**Task**:
Copy out the lines of the material that include the string "isso".

**Data**:
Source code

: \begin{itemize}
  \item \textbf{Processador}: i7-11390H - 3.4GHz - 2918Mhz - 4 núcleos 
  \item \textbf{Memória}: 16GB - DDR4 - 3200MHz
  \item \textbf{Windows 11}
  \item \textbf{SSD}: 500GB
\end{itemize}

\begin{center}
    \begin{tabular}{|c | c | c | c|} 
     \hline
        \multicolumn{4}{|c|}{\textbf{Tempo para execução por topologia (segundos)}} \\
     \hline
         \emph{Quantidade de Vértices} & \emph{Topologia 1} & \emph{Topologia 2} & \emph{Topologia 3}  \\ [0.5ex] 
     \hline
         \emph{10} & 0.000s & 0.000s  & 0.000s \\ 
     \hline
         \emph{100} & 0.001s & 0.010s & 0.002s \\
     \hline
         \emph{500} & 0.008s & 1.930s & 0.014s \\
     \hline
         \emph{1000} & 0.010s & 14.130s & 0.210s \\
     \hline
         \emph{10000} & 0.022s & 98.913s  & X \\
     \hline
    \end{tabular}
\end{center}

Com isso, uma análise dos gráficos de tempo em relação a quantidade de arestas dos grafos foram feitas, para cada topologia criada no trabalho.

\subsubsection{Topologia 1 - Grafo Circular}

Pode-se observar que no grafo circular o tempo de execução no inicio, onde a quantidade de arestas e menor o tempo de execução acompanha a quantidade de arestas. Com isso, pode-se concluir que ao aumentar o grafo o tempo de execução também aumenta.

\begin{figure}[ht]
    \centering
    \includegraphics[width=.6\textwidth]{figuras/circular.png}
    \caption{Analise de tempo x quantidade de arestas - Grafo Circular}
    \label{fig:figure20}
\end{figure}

**Solved problem**:
Com isso, uma análise dos gráficos de tempo em relação a quantidade de arestas dos grafos foram feitas, para cada topologia criada no trabalho.
Pode-se observar que no grafo circular o tempo de execução no inicio, onde a quantidade de arestas e menor o tempo de execução acompanha a quantidade de arestas. Com isso, pode-se concluir que ao aumentar o grafo o tempo de execução também aumenta.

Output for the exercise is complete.